Centre forms task force to monitor Monkeypox situation in India

by Pragati Singh

In the aftermath of Monkeypox cases in India, the Centre organised a task group to monitor and advise the government on the extension of diagnostic facilities and the investigation of immunisation for the virus in the country.

Cabinet Secretary, Union Health Secretary Rajesh Bhushan, Additional Secretary (PMO), and other key officials attended the meeting.

“The team will be headed by Dr VK Paul, member (Health), NITI Aayog and members including Secretary, Union Health Ministry, Pharma and Biotech,” sources told ANI.

So far, India has documented four cases of monkeypox, three in Kerala and one in Delhi. A young man in Kerala died with monkeypox-like symptoms, prompting state Health Minister Veena George to launch a high-level investigation.

“A high-level inquiry will be conducted into the death of a person with symptoms of monkeypox in Chavakkad Kuranjiyur. The result of the test conducted in a foreign country was positive. He sought treatment in Thrissur,” George said.
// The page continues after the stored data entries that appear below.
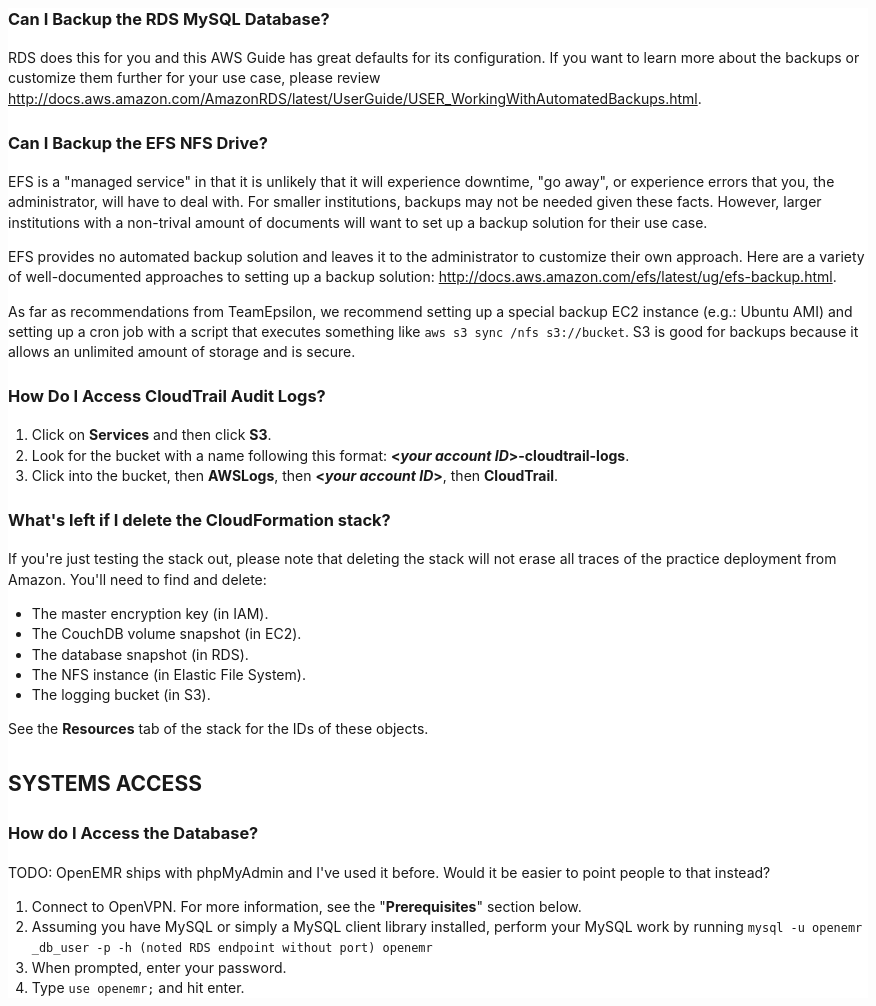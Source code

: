 ### Can I Backup the RDS MySQL Database?

RDS does this for you and this AWS Guide has great defaults for its configuration. If you want to learn more about the backups or customize them further for your use case, please review http://docs.aws.amazon.com/AmazonRDS/latest/UserGuide/USER_WorkingWithAutomatedBackups.html.

### Can I Backup the EFS NFS Drive?

EFS is a "managed service" in that it is unlikely that it will experience downtime, "go away", or experience errors that you, the administrator, will have to deal with. For smaller institutions, backups may not be needed given these facts. However, larger institutions with a non-trival amount of documents will want to set up a backup solution for their use case.

EFS provides no automated backup solution and leaves it to the administrator to customize their own approach. Here are a variety of well-documented approaches to setting up a backup solution:
http://docs.aws.amazon.com/efs/latest/ug/efs-backup.html.

As far as recommendations from TeamEpsilon, we recommend setting up a special backup EC2 instance (e.g.: Ubuntu AMI) and setting up a cron job with a script that executes something like `aws s3 sync /nfs s3://bucket`. S3 is good for backups because it allows an unlimited amount of storage and is secure.

### How Do I Access CloudTrail Audit Logs?

1. Click on **Services** and then click **S3**.
2. Look for the bucket with a name following this format: **\<_your account ID_\>-cloudtrail-logs**.
3. Click into the bucket, then **AWSLogs**, then **\<_your account ID_\>**, then **CloudTrail**.

### What's left if I delete the CloudFormation stack?

If you're just testing the stack out, please note that deleting the stack will not erase all traces of the practice deployment from Amazon. You'll need to find and delete:

 * The master encryption key (in IAM).
 * The CouchDB volume snapshot (in EC2).
 * The database snapshot (in RDS).
 * The NFS instance (in Elastic File System).
 * The logging bucket (in S3).

See the **Resources** tab of the stack for the IDs of these objects.

## SYSTEMS ACCESS

### How do I Access the Database?

TODO: OpenEMR ships with phpMyAdmin and I've used it before. Would it be easier to point people to that instead?

1. Connect to OpenVPN. For more information, see the "**Prerequisites**" section below.
2. Assuming you have MySQL or simply a MySQL client library installed, perform your MySQL work by running `mysql -u openemr_db_user -p -h (noted RDS endpoint without port) openemr`
3. When prompted, enter your password.
4. Type `use openemr;` and hit enter.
“Delay in seeking treatment will be investigated. The health department called a meeting in Punnayur regarding the death of a young man due to monkeypox. A contact list and route map of the deceased youth were prepared,” she added.

The health department convened a conference in Punnayur to discuss the death of a young man with Monkeypox.
Meanwhile, a contact list and a road plan for the dead adolescent have been created. It is recommended that contact people be isolated.

Even as the number of cases in other nations rises, the federal government is on high alert.

Dr V K Paul, NITI Aayog’s member (Health), stated that there is no reason for concern because the government has taken substantial steps to combat the disease.

In an interview with ANI, Dr Paul attempted to reassure the public that there was no reason for alarm, but he emphasised that the country and society should be cautious.

“There is no need to panic, as of now, but one must report in time if they spot any symptoms, he said.

According to World Health Organization (WHO), more than 18,000 cases have been reported from 78 countries.

“The monkeypox outbreak can be stopped if countries, communities and individuals inform themselves, take the risks seriously, and take the steps needed to stop transmission and protect vulnerable groups,” said Dr Tedros, Director General, WHO on Thursday.